§ **REQUIREMENT**
Your answer must be an exact copy of every record below.

[Extracted data entries]
Start of Block
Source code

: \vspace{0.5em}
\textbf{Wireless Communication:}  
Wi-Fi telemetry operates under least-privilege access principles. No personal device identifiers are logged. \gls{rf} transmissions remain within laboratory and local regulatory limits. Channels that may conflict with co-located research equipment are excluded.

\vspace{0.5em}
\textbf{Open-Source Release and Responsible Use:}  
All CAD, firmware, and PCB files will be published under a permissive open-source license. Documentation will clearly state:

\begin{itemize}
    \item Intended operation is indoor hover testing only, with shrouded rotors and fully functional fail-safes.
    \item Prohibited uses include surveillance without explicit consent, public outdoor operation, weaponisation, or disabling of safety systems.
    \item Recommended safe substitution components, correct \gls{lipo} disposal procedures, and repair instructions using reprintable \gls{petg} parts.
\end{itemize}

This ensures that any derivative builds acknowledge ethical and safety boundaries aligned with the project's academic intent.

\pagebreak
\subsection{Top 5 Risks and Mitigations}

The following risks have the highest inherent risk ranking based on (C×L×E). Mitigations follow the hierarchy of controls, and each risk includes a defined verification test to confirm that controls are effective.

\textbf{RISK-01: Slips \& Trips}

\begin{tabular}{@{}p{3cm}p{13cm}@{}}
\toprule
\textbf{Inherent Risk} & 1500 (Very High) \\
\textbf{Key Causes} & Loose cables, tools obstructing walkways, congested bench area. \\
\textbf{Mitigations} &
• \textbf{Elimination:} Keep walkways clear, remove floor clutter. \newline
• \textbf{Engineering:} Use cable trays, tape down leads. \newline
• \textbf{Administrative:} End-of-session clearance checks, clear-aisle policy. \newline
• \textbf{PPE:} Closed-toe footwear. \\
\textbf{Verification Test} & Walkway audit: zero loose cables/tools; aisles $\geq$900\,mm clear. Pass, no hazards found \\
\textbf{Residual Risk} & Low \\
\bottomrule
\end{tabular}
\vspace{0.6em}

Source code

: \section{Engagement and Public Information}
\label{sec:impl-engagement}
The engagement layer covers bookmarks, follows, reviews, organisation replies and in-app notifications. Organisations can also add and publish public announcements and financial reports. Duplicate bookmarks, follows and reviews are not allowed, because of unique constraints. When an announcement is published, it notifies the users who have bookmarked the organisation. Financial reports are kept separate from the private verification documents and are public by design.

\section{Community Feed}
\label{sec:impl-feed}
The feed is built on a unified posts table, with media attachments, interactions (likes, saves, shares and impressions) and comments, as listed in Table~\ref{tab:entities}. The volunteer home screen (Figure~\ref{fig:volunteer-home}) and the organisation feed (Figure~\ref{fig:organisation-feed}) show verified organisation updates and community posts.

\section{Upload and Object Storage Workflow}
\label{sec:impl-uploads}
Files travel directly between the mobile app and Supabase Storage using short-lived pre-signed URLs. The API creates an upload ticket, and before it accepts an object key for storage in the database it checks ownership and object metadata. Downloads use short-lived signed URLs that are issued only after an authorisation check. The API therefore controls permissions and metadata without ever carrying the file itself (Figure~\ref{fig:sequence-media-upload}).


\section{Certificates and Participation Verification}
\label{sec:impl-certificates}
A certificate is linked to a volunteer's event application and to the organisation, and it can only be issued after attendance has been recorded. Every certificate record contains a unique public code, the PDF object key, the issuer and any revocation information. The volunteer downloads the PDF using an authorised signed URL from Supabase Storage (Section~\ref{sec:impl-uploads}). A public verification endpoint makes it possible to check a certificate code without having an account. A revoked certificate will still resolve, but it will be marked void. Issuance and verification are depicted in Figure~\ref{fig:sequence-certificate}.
End of Block
§ **RESPONSE BOX**
Source code

: \vspace{0.5em}
\textbf{Wireless Communication:}  
Wi-Fi telemetry operates under least-privilege access principles. No personal device identifiers are logged. \gls{rf} transmissions remain within laboratory and local regulatory limits. Channels that may conflict with co-located research equipment are excluded.

\vspace{0.5em}
\textbf{Open-Source Release and Responsible Use:}  
All CAD, firmware, and PCB files will be published under a permissive open-source license. Documentation will clearly state:

\begin{itemize}
    \item Intended operation is indoor hover testing only, with shrouded rotors and fully functional fail-safes.
    \item Prohibited uses include surveillance without explicit consent, public outdoor operation, weaponisation, or disabling of safety systems.
    \item Recommended safe substitution components, correct \gls{lipo} disposal procedures, and repair instructions using reprintable \gls{petg} parts.
\end{itemize}

This ensures that any derivative builds acknowledge ethical and safety boundaries aligned with the project's academic intent.

\pagebreak
\subsection{Top 5 Risks and Mitigations}

The following risks have the highest inherent risk ranking based on (C×L×E). Mitigations follow the hierarchy of controls, and each risk includes a defined verification test to confirm that controls are effective.

\textbf{RISK-01: Slips \& Trips}

\begin{tabular}{@{}p{3cm}p{13cm}@{}}
\toprule
\textbf{Inherent Risk} & 1500 (Very High) \\
\textbf{Key Causes} & Loose cables, tools obstructing walkways, congested bench area. \\
\textbf{Mitigations} &
• \textbf{Elimination:} Keep walkways clear, remove floor clutter. \newline
• \textbf{Engineering:} Use cable trays, tape down leads. \newline
• \textbf{Administrative:} End-of-session clearance checks, clear-aisle policy. \newline
• \textbf{PPE:} Closed-toe footwear. \\
\textbf{Verification Test} & Walkway audit: zero loose cables/tools; aisles $\geq$900\,mm clear. Pass, no hazards found \\
\textbf{Residual Risk} & Low \\
\bottomrule
\end{tabular}
\vspace{0.6em}

Source code

: \section{Engagement and Public Information}
\label{sec:impl-engagement}
The engagement layer covers bookmarks, follows, reviews, organisation replies and in-app notifications. Organisations can also add and publish public announcements and financial reports. Duplicate bookmarks, follows and reviews are not allowed, because of unique constraints. When an announcement is published, it notifies the users who have bookmarked the organisation. Financial reports are kept separate from the private verification documents and are public by design.

\section{Community Feed}
\label{sec:impl-feed}
The feed is built on a unified posts table, with media attachments, interactions (likes, saves, shares and impressions) and comments, as listed in Table~\ref{tab:entities}. The volunteer home screen (Figure~\ref{fig:volunteer-home}) and the organisation feed (Figure~\ref{fig:organisation-feed}) show verified organisation updates and community posts.

\section{Upload and Object Storage Workflow}
\label{sec:impl-uploads}
Files travel directly between the mobile app and Supabase Storage using short-lived pre-signed URLs. The API creates an upload ticket, and before it accepts an object key for storage in the database it checks ownership and object metadata. Downloads use short-lived signed URLs that are issued only after an authorisation check. The API therefore controls permissions and metadata without ever carrying the file itself (Figure~\ref{fig:sequence-media-upload}).


\section{Certificates and Participation Verification}
\label{sec:impl-certificates}
A certificate is linked to a volunteer's event application and to the organisation, and it can only be issued after attendance has been recorded. Every certificate record contains a unique public code, the PDF object key, the issuer and any revocation information. The volunteer downloads the PDF using an authorised signed URL from Supabase Storage (Section~\ref{sec:impl-uploads}). A public verification endpoint makes it possible to check a certificate code without having an account. A revoked certificate will still resolve, but it will be marked void. Issuance and verification are depicted in Figure~\ref{fig:sequence-certificate}.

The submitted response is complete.